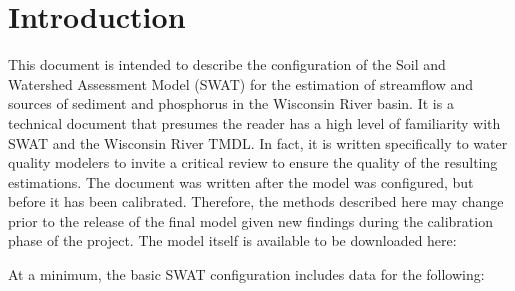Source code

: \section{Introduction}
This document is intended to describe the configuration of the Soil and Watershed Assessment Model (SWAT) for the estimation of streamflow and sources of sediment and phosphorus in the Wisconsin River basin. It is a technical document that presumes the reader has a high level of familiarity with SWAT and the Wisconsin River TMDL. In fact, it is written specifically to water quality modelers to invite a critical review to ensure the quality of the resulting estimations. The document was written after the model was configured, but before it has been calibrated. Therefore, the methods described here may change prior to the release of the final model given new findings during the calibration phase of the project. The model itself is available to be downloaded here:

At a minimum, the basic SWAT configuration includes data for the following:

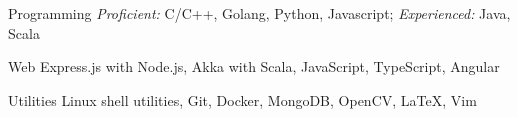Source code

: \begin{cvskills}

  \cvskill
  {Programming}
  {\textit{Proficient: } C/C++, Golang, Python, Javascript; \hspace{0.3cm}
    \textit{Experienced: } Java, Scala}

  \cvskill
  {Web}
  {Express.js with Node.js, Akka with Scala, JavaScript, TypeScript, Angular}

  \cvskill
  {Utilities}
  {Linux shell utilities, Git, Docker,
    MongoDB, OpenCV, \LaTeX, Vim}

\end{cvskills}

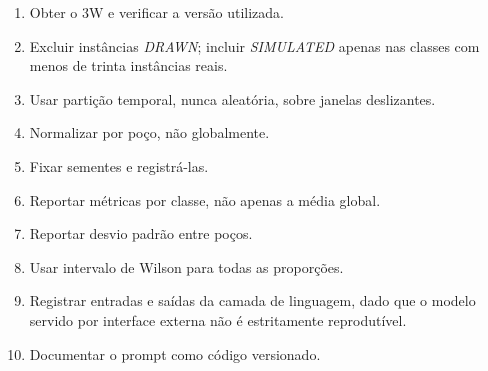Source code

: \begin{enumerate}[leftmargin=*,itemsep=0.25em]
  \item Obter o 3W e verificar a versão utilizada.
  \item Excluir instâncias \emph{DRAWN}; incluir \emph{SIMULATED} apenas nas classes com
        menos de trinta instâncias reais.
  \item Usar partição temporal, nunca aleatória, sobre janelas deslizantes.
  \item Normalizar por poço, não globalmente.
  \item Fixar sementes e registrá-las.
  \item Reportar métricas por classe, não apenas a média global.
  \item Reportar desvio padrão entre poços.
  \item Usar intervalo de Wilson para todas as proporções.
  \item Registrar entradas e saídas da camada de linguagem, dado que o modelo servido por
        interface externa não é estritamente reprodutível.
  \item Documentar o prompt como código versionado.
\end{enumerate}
+++++
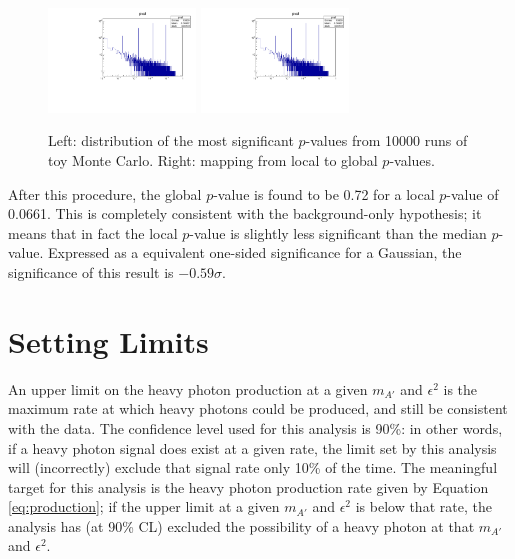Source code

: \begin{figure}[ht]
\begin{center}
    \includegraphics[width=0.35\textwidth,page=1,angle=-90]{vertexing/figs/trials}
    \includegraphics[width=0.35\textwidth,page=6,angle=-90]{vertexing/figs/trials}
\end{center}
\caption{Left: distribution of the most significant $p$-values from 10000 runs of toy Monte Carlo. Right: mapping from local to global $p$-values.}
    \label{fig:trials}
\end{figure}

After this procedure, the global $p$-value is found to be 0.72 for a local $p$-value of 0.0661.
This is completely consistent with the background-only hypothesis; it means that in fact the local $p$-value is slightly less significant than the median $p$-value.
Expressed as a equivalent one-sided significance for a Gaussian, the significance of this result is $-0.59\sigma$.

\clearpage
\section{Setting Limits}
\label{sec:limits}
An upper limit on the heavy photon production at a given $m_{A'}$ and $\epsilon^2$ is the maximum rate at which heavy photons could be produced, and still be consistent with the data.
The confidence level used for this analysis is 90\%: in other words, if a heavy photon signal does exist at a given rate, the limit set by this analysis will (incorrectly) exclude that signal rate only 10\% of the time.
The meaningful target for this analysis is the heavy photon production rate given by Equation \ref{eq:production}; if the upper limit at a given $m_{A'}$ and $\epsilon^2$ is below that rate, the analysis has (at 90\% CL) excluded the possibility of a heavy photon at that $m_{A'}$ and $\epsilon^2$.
+++++
Assignment –
The answer must be every line from the records above that contains "significant".

Finished exercise –
\caption{Left: distribution of the most significant $p$-values from 10000 runs of toy Monte Carlo. Right: mapping from local to global $p$-values.}
This is completely consistent with the background-only hypothesis; it means that in fact the local $p$-value is slightly less significant than the median $p$-value.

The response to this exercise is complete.